[erlang-questions] Modify a list of tuples

Jay Nelson <>
Fri Aug 15 06:03:56 CEST 2008


Dave Bryson asked:

 > What's the best way to modify a value for a given tuple
 > in the list  below?

 > I have a large list with the following type of structure:

 > [ [{a,1},{b,2}], [{b,3},{a,4}] ]

The question you need to ask is whether duplicate
keys are allowed in any of the lists.  If not, you may be
dealing with a list of property lists and can take
advantage of the stdlib module 'proplists'.  In general,
a property list is a stack of key / value pairs, with the
most recent value for a given key being the one
closest to the beginning of the list.

Instead of "modifying" an existing value, push a new
property onto each list:

set_value(LargeList, Property, NewValue) ->
   [ [{Property, NewValue} | PList || PList <- LargeList].

The result will then return a proper value when called
with proplists:get_value/2.  Of course, every list will now
have the new property value, not just the ones that
previously had it.

If you don't want to add the value to every list, use:

set_value(LargeList, Property, NewValue) ->
   [push_unique(Property, NewValue, PList) || PList <- LargeList].

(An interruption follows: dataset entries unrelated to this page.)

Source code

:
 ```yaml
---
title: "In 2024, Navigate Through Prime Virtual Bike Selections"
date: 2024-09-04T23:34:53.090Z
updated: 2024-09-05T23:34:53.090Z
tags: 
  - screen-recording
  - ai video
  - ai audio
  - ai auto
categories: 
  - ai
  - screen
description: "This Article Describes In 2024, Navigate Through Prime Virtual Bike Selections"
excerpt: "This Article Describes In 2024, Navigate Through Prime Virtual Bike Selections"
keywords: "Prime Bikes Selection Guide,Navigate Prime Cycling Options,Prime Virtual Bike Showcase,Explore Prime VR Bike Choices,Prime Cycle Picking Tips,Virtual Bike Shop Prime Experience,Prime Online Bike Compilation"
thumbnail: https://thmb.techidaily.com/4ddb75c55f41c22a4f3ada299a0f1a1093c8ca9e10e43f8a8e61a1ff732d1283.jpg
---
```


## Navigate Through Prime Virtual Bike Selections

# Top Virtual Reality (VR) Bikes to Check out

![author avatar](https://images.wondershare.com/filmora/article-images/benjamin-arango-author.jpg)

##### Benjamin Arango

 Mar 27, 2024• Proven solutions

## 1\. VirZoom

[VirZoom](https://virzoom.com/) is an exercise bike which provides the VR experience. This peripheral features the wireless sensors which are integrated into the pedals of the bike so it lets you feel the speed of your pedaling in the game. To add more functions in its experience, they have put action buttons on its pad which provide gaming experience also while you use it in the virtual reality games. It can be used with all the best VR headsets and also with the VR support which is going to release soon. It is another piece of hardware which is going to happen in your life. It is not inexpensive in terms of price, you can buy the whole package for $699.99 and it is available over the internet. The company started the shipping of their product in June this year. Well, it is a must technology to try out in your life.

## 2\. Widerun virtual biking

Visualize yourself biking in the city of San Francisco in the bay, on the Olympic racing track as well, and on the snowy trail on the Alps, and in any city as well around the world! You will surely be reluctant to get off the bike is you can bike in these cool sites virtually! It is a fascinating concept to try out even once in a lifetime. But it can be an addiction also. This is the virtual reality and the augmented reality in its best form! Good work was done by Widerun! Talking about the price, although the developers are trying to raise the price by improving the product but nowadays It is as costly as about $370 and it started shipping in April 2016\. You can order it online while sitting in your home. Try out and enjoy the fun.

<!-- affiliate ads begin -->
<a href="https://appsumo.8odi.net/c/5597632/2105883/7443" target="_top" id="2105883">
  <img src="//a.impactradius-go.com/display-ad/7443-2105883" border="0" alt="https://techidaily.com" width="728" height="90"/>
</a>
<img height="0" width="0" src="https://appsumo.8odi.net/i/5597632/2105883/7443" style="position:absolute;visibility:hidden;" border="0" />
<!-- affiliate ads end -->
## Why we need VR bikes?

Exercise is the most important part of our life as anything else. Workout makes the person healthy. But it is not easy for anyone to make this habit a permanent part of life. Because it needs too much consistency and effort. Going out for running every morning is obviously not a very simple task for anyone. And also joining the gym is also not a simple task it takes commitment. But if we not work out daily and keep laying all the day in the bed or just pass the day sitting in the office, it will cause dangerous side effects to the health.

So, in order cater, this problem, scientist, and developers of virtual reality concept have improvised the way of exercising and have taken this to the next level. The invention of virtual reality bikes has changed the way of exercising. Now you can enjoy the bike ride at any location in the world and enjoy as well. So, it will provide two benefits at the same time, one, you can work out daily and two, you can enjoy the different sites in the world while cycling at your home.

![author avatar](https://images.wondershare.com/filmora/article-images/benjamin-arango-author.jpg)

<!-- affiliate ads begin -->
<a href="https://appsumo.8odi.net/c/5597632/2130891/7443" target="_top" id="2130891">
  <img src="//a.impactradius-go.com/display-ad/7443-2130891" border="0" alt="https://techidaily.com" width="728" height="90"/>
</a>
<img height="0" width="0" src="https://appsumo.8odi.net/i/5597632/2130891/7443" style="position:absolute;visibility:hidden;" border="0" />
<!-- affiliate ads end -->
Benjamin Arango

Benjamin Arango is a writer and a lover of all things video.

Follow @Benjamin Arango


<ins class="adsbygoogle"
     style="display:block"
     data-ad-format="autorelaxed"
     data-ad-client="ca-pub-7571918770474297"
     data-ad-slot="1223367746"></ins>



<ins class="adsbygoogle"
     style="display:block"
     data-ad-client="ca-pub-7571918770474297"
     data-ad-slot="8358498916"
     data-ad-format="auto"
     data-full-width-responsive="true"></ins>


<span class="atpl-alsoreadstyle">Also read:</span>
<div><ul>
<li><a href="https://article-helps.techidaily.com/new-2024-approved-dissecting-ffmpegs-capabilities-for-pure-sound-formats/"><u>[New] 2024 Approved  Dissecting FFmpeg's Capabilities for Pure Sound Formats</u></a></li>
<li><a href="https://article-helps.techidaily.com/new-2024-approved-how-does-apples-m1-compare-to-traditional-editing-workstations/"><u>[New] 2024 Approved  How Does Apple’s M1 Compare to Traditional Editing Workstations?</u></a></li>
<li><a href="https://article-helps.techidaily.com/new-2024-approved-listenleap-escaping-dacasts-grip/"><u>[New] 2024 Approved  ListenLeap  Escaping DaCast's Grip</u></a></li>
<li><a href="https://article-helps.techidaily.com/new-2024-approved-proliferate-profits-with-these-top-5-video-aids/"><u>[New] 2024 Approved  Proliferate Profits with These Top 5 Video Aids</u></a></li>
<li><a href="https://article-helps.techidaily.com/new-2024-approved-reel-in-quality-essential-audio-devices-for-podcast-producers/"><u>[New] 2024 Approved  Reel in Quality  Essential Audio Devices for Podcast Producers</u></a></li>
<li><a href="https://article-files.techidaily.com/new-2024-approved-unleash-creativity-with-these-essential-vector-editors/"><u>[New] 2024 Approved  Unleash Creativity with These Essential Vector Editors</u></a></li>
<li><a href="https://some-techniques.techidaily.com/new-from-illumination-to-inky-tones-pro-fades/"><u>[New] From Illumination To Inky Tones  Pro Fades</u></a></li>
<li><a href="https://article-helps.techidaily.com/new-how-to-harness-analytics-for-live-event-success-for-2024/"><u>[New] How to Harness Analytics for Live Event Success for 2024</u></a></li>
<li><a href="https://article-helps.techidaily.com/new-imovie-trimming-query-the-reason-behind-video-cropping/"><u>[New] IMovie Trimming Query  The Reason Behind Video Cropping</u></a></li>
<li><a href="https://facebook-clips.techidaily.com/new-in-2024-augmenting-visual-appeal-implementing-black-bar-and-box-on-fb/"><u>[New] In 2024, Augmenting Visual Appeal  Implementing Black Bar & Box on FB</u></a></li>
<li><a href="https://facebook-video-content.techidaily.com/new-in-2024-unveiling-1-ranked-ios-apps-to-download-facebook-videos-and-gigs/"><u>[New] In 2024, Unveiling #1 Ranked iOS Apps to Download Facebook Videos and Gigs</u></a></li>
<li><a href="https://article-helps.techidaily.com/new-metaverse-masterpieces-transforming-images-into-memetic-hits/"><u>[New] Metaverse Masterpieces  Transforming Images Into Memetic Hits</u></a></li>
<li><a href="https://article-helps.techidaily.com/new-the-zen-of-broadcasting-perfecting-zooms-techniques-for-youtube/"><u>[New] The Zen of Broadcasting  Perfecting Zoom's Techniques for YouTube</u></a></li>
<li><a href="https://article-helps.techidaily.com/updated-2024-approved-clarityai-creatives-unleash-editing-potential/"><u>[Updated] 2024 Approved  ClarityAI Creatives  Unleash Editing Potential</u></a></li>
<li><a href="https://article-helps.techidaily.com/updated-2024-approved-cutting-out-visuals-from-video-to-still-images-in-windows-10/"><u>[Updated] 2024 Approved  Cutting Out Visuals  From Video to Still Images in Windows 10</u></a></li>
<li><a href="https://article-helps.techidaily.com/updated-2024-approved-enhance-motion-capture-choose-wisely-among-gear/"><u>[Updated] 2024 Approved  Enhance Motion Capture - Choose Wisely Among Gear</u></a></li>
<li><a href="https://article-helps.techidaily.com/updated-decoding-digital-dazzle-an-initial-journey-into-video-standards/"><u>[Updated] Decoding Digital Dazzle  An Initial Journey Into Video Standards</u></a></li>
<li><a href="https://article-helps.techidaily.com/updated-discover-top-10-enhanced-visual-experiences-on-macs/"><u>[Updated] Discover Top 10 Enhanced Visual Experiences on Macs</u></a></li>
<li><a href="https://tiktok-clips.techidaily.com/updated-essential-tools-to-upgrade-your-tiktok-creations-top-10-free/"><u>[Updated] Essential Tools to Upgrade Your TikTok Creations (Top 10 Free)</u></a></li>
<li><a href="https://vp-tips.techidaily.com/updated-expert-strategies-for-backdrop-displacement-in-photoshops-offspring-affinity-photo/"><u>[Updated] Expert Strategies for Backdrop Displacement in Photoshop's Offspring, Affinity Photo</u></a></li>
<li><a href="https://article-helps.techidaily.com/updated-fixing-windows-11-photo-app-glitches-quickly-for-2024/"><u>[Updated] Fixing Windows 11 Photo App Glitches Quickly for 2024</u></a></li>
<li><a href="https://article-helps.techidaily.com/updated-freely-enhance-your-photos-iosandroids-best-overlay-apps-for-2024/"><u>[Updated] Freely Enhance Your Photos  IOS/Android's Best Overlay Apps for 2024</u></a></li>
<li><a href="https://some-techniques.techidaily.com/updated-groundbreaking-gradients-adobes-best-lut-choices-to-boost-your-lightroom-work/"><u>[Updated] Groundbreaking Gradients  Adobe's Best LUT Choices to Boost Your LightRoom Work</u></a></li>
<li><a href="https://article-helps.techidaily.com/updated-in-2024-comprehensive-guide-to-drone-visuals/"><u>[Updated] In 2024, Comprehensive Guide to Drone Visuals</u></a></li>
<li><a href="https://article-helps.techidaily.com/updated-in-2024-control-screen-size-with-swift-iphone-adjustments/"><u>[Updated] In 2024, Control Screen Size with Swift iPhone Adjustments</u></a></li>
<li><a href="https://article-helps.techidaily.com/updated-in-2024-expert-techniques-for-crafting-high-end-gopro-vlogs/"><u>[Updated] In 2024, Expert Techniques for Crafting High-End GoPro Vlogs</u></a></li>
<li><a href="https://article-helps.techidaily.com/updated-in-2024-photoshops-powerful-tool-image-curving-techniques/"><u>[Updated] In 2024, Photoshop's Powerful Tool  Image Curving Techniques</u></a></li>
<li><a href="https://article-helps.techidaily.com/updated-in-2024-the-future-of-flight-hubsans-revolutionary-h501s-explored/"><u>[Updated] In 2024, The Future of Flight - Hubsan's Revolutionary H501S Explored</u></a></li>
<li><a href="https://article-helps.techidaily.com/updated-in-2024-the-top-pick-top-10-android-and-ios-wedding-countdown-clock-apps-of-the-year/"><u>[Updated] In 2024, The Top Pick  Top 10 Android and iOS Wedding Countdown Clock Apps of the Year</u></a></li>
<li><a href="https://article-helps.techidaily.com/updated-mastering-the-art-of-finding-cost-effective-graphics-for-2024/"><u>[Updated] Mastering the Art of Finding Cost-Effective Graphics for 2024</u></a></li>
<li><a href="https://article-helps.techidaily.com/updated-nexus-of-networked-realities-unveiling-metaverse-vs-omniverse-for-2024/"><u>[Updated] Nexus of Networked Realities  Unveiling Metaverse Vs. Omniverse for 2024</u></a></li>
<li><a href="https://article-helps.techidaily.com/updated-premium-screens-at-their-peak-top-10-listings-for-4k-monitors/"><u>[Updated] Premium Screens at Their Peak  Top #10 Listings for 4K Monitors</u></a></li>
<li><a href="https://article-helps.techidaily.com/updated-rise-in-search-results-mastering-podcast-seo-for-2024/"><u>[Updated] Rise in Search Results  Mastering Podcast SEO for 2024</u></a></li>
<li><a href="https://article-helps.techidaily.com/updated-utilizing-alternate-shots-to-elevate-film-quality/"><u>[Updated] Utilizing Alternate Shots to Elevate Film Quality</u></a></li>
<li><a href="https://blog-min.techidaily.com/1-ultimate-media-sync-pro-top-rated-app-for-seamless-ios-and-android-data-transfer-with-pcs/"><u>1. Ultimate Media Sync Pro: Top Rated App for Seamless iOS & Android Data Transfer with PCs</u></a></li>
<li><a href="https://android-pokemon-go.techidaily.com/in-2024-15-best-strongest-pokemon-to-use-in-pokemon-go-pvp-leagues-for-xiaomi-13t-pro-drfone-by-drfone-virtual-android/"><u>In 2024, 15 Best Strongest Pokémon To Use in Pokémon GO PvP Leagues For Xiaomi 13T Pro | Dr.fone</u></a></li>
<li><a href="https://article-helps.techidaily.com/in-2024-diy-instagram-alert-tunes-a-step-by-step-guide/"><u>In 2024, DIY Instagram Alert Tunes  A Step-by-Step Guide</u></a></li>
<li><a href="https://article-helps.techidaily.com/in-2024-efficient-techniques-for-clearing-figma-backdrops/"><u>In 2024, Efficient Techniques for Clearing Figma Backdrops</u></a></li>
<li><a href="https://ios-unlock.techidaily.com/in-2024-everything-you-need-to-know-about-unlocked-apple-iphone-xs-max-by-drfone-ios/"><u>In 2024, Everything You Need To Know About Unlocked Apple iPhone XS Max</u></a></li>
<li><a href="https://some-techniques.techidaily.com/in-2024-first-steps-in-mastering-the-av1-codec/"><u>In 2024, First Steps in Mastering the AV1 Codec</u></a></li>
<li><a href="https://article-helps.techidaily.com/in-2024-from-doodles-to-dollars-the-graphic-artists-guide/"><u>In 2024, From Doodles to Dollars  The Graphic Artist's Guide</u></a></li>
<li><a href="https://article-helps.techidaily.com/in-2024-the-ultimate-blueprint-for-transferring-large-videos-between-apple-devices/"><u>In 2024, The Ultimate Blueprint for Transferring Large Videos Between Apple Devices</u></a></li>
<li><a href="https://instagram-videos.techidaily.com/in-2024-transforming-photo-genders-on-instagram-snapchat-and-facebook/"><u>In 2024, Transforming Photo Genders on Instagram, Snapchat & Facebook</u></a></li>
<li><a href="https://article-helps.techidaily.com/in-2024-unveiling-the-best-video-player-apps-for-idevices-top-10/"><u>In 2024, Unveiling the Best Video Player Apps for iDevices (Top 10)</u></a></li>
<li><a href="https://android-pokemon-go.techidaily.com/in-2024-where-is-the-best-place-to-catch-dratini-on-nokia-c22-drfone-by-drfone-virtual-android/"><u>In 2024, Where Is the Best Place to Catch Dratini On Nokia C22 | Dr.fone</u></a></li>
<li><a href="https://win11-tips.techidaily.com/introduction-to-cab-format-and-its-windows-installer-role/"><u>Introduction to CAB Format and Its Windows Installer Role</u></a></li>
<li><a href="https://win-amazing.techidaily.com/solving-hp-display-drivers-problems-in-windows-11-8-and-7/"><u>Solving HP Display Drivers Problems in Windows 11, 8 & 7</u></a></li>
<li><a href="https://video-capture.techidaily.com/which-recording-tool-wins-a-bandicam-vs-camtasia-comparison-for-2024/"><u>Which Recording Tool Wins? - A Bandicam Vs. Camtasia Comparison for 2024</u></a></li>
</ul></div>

push_unique(Property, NewValue, PList) ->
   case proplists:is_defined(Property, PList) of
     true -> [ {Property, NewValue} | PList];
     false -> PList
   end.

The first approach has the advantage of requiring
no searching, and a very fast push implemented as
allocating one new list element.  The second
requires a lookup on every list, but does not add
a value if it is not already present.  You have to
decide which applies to your situation.  If you read
the proplists module documentation, you may find
that you can still use this approach when there are
multiple values for a single key.

This approach illustrates a technique that ROK
never mentions in his rebuttals to the "a list of
numbers does not make a string".  If you parse
XML into proplists, you can modify or augment
the data without searching, and therefore exceed
the performance of array-based and dedicated
string datatype approaches.

Any time you find yourself wanting to "modify" an
existing value, stop and think if that is really the best
way to accomplish the task using a functional language,
because "modification" is not the functional approach.